== Instructions for the task ==
Each line below either holds the string "Token" or doesn't. Count those that do and give only the number.

□ □ □

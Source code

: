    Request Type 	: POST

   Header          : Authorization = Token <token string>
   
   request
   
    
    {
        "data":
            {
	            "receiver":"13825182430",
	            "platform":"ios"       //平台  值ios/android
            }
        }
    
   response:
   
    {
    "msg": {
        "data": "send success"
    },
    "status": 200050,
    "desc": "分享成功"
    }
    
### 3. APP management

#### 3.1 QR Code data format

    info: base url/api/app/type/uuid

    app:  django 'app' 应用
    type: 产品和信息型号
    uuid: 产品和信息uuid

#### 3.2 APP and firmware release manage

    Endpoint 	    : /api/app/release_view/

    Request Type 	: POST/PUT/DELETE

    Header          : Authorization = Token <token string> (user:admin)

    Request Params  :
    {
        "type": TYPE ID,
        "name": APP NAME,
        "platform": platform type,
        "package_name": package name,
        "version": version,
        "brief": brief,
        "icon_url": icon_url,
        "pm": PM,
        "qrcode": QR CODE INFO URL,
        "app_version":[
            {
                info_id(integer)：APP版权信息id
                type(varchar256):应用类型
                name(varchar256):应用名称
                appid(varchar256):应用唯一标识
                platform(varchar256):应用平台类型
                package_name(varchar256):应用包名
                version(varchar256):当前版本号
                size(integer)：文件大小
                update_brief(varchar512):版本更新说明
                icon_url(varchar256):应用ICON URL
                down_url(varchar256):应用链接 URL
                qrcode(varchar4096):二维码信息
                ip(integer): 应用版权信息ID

□ □ □

== Written response ==
2